= Terror-Free Oil Initiative =

Oil Initiative

Terror-Free Oil

The Terror-Free Oil Initiative was a group based in Coral Springs, Florida, dedicated to encouraging Americans to buy only gasoline that originated in countries that do not export or finance terrorism or are otherwise unfriendly towards the United States.

It promoted those companies that acquire their crude oil supply from the nations outside Middle East and criticized those companies that do not.

TFOI intended to foster a constructive dialogue about alternative fuel production and consumption techniques.

Terror-Free Oil opened the first "terror free" gas station in Omaha, Nebraska, in January 2007. In February 2010 the station closed.

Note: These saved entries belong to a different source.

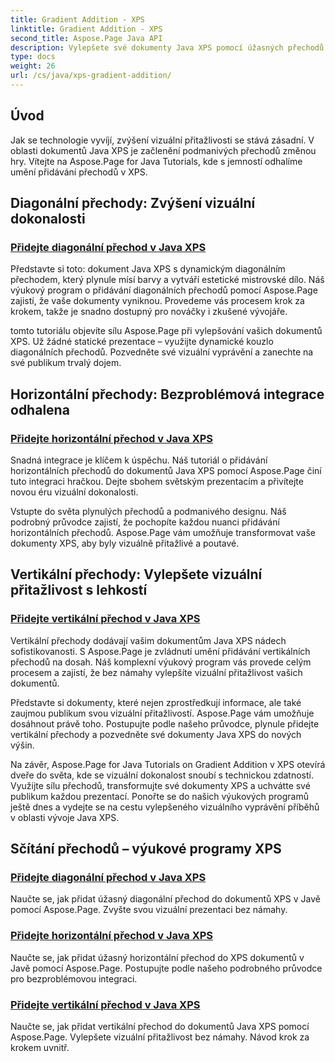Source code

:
 ```yaml
---
title: Gradient Addition - XPS
linktitle: Gradient Addition - XPS
second_title: Aspose.Page Java API
description: Vylepšete své dokumenty Java XPS pomocí úžasných přechodů. Naučte se přidávat diagonální, horizontální a vertikální přechody bez námahy pomocí výukových programů Aspose.Page.
type: docs
weight: 26
url: /cs/java/xps-gradient-addition/
---
```

## Úvod

Jak se technologie vyvíjí, zvýšení vizuální přitažlivosti se stává zásadní. V oblasti dokumentů Java XPS je začlenění podmanivých přechodů změnou hry. Vítejte na Aspose.Page for Java Tutorials, kde s jemností odhalíme umění přidávání přechodů v XPS.

## Diagonální přechody: Zvýšení vizuální dokonalosti
### [Přidejte diagonální přechod v Java XPS](./diagonal/)

Představte si toto: dokument Java XPS s dynamickým diagonálním přechodem, který plynule mísí barvy a vytváří estetické mistrovské dílo. Náš výukový program o přidávání diagonálních přechodů pomocí Aspose.Page zajistí, že vaše dokumenty vyniknou. Provedeme vás procesem krok za krokem, takže je snadno dostupný pro nováčky i zkušené vývojáře.

tomto tutoriálu objevíte sílu Aspose.Page při vylepšování vašich dokumentů XPS. Už žádné statické prezentace – využijte dynamické kouzlo diagonálních přechodů. Pozvedněte své vizuální vyprávění a zanechte na své publikum trvalý dojem.

## Horizontální přechody: Bezproblémová integrace odhalena
### [Přidejte horizontální přechod v Java XPS](./horizontal/)

Snadná integrace je klíčem k úspěchu. Náš tutoriál o přidávání horizontálních přechodů do dokumentů Java XPS pomocí Aspose.Page činí tuto integraci hračkou. Dejte sbohem světským prezentacím a přivítejte novou éru vizuální dokonalosti.

Vstupte do světa plynulých přechodů a podmanivého designu. Náš podrobný průvodce zajistí, že pochopíte každou nuanci přidávání horizontálních přechodů. Aspose.Page vám umožňuje transformovat vaše dokumenty XPS, aby byly vizuálně přitažlivé a poutavé.

## Vertikální přechody: Vylepšete vizuální přitažlivost s lehkostí
### [Přidejte vertikální přechod v Java XPS](./vertical/)

Vertikální přechody dodávají vašim dokumentům Java XPS nádech sofistikovanosti. S Aspose.Page je zvládnutí umění přidávání vertikálních přechodů na dosah. Náš komplexní výukový program vás provede celým procesem a zajistí, že bez námahy vylepšíte vizuální přitažlivost vašich dokumentů.

Představte si dokumenty, které nejen zprostředkují informace, ale také zaujmou publikum svou vizuální přitažlivostí. Aspose.Page vám umožňuje dosáhnout právě toho. Postupujte podle našeho průvodce, plynule přidejte vertikální přechody a pozvedněte své dokumenty Java XPS do nových výšin.

Na závěr, Aspose.Page for Java Tutorials on Gradient Addition v XPS otevírá dveře do světa, kde se vizuální dokonalost snoubí s technickou zdatností. Využijte sílu přechodů, transformujte své dokumenty XPS a uchvátte své publikum každou prezentací. Ponořte se do našich výukových programů ještě dnes a vydejte se na cestu vylepšeného vizuálního vyprávění příběhů v oblasti vývoje Java XPS.
## Sčítání přechodů – výukové programy XPS
### [Přidejte diagonální přechod v Java XPS](./diagonal/)
Naučte se, jak přidat úžasný diagonální přechod do dokumentů XPS v Javě pomocí Aspose.Page. Zvyšte svou vizuální prezentaci bez námahy.
### [Přidejte horizontální přechod v Java XPS](./horizontal/)
Naučte se, jak přidat úžasný horizontální přechod do XPS dokumentů v Javě pomocí Aspose.Page. Postupujte podle našeho podrobného průvodce pro bezproblémovou integraci.
### [Přidejte vertikální přechod v Java XPS](./vertical/)
Naučte se, jak přidat vertikální přechod do dokumentů Java XPS pomocí Aspose.Page. Vylepšete vizuální přitažlivost bez námahy. Návod krok za krokem uvnitř.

TFO spokesman Joe Kaufman is also the founder of a group called Americans Against Hate, a conservative civil rights organization and terrorism watchdog group. Kaufman is a prominent critic of the Islamic advocacy organization Council on American-Islamic Relations.

== Criticism ==

Terror-Free Oil purchased its gas from Sinclair Oil Corporation, who buy oil from all areas of the world on the New York Mercantile Exchange. After critics questioned the buying methods of the group, founder Joe Kaufman, was forced to acknowledge that the stations were likely selling some oil from the Middle East.

Journalist and writer on energy Robert Bryce also criticised the group on the American Public Media show Marketplace and the CNBC show, Closing Bell with Maria Bartiromo. Bryce stated that "the trends of energy interdependence are growing and are inexorable" and branded that idea of being able choose where your oil came from as "hogwash".